**Assignment:**
In the material below, some lines carry "shall". Copy each such line.

**Extracted material:**
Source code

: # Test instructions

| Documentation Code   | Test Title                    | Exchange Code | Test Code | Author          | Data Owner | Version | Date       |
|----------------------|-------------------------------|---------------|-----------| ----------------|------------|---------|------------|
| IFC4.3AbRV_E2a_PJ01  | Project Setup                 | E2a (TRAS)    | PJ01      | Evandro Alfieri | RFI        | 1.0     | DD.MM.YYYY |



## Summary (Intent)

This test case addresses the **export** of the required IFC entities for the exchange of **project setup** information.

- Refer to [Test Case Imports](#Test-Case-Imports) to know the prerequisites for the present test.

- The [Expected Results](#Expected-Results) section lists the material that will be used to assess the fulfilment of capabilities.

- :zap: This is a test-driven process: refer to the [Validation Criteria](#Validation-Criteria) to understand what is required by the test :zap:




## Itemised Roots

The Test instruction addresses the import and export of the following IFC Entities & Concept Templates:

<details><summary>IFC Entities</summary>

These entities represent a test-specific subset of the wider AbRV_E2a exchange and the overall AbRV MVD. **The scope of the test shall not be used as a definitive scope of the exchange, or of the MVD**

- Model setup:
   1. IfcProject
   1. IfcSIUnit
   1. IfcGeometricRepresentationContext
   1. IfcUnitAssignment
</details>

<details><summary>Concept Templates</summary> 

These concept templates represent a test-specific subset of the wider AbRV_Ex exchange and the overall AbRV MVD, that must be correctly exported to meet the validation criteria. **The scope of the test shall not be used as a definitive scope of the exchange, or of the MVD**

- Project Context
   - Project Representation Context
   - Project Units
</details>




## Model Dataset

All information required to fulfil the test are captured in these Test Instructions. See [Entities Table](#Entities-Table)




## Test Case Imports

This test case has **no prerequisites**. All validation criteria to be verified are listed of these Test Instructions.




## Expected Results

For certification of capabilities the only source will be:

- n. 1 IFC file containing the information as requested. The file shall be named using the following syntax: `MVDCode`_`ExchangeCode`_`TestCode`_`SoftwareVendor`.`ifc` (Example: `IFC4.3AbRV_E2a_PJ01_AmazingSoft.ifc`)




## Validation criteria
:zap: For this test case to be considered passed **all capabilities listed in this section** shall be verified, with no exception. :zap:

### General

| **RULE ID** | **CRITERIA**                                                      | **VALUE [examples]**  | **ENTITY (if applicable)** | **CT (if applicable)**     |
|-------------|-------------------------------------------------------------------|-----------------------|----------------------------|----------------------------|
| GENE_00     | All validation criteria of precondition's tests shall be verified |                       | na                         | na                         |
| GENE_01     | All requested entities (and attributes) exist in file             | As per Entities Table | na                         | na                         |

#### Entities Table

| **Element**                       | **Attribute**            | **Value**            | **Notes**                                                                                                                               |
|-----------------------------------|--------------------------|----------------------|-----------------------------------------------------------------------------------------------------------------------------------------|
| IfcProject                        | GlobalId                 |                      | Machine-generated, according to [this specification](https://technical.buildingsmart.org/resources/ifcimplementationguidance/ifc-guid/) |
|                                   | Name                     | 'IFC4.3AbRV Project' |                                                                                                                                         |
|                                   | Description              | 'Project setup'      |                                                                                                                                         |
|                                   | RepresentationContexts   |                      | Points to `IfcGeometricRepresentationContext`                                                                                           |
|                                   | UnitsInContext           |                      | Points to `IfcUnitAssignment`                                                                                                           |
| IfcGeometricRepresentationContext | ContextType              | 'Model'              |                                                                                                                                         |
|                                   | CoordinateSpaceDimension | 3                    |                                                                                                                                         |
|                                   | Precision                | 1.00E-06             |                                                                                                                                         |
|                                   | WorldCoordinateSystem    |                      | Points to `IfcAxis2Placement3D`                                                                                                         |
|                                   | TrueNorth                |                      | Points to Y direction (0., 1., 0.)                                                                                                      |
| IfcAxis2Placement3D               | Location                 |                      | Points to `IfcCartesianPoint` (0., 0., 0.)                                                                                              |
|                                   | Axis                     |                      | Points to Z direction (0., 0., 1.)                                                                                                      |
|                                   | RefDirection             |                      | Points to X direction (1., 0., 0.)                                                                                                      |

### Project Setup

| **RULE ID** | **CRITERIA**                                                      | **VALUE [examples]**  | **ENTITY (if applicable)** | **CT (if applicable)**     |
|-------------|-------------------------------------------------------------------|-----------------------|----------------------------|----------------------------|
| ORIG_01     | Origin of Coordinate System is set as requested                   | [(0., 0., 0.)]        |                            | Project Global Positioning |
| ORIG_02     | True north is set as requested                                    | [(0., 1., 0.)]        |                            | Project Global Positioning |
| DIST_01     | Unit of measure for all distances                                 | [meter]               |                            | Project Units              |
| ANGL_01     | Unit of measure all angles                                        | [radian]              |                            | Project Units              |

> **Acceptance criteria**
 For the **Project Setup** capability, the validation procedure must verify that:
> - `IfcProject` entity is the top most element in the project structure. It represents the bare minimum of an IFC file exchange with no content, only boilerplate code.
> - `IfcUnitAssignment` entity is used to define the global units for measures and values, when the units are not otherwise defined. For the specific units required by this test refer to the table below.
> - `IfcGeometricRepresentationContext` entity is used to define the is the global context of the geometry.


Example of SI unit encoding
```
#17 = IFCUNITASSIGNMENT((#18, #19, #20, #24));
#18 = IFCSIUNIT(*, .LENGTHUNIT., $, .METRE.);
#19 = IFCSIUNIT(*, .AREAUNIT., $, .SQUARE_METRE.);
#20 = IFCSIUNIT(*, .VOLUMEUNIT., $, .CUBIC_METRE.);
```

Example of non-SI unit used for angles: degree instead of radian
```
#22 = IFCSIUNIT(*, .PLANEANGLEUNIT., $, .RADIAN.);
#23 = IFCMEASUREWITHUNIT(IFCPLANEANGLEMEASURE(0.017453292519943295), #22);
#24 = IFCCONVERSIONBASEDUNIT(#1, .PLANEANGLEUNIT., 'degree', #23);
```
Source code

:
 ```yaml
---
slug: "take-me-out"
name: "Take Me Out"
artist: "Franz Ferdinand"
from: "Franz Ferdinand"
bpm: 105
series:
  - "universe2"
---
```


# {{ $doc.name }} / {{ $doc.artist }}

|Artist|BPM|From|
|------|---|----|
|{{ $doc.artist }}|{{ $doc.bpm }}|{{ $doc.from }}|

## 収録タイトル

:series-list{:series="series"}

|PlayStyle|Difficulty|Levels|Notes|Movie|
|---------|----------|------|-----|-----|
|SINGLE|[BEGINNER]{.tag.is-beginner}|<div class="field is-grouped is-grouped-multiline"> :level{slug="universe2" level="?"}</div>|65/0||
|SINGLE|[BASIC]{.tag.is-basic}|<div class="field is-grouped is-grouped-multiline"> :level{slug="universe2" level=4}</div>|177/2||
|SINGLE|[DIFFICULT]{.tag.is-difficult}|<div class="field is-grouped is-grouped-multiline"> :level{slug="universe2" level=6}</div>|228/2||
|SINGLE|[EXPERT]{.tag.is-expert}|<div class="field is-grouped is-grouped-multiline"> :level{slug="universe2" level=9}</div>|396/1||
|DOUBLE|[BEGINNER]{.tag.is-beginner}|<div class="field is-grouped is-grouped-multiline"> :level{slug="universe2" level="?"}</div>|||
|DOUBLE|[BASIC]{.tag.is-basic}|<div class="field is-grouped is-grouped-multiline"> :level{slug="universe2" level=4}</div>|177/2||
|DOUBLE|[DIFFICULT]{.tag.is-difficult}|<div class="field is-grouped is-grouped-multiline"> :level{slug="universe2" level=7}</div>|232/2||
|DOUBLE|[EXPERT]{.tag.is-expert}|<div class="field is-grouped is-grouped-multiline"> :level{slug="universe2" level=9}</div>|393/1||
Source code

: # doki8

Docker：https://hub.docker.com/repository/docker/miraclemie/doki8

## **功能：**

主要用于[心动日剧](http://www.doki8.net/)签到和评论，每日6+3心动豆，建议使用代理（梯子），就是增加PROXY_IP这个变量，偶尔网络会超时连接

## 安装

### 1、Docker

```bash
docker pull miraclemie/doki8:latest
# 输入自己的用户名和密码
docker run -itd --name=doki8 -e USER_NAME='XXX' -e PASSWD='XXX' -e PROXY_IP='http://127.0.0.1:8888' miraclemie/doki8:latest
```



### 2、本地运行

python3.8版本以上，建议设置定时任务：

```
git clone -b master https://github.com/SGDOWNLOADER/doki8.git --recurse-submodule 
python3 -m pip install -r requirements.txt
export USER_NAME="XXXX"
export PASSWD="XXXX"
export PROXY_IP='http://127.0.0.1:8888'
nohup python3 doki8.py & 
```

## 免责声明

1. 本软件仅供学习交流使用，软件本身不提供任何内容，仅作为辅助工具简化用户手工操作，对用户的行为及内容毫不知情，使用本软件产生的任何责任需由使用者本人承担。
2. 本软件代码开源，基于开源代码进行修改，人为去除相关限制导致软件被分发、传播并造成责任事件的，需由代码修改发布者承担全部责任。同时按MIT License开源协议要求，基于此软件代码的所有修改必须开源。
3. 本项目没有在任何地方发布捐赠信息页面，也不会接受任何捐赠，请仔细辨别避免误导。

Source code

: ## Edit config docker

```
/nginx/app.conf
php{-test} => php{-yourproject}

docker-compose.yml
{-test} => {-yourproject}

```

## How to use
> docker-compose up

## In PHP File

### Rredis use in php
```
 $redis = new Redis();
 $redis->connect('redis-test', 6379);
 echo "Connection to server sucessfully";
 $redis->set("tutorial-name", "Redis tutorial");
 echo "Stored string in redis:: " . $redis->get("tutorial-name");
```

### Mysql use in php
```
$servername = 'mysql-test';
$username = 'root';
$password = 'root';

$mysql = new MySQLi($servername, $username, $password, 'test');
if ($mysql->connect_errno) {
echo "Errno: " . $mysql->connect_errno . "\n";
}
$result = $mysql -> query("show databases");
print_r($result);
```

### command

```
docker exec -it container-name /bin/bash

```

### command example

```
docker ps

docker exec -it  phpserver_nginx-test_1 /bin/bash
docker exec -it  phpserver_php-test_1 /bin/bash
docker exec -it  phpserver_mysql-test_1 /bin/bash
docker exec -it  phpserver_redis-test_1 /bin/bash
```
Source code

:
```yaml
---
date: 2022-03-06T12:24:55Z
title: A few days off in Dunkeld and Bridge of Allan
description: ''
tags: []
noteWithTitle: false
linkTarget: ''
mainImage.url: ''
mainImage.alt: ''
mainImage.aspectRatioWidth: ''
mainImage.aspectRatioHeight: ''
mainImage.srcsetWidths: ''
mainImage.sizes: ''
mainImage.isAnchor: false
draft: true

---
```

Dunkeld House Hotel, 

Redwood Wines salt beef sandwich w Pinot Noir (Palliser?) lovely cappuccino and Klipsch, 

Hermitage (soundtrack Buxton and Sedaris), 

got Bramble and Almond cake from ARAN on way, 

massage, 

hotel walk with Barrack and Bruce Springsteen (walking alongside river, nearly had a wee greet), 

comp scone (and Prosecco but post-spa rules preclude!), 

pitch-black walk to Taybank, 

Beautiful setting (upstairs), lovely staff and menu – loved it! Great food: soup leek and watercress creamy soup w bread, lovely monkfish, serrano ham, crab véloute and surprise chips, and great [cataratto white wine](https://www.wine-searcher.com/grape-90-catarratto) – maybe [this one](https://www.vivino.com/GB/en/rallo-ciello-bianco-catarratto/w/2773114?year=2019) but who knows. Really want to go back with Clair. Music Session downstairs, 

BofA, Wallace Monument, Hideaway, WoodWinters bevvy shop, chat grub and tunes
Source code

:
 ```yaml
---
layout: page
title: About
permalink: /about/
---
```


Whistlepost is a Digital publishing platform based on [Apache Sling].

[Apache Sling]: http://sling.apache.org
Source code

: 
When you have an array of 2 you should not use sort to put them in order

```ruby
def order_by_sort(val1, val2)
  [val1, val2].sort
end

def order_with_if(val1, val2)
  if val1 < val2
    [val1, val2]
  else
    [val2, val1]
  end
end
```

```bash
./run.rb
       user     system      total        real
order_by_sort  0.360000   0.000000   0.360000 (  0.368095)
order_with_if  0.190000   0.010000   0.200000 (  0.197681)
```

**The answer:**
These entities represent a test-specific subset of the wider AbRV_E2a exchange and the overall AbRV MVD. **The scope of the test shall not be used as a definitive scope of the exchange, or of the MVD**
These concept templates represent a test-specific subset of the wider AbRV_Ex exchange and the overall AbRV MVD, that must be correctly exported to meet the validation criteria. **The scope of the test shall not be used as a definitive scope of the exchange, or of the MVD**
- n. 1 IFC file containing the information as requested. The file shall be named using the following syntax: `MVDCode`_`ExchangeCode`_`TestCode`_`SoftwareVendor`.`ifc` (Example: `IFC4.3AbRV_E2a_PJ01_AmazingSoft.ifc`)
:zap: For this test case to be considered passed **all capabilities listed in this section** shall be verified, with no exception. :zap:
| GENE_00     | All validation criteria of precondition's tests shall be verified |                       | na                         | na                         |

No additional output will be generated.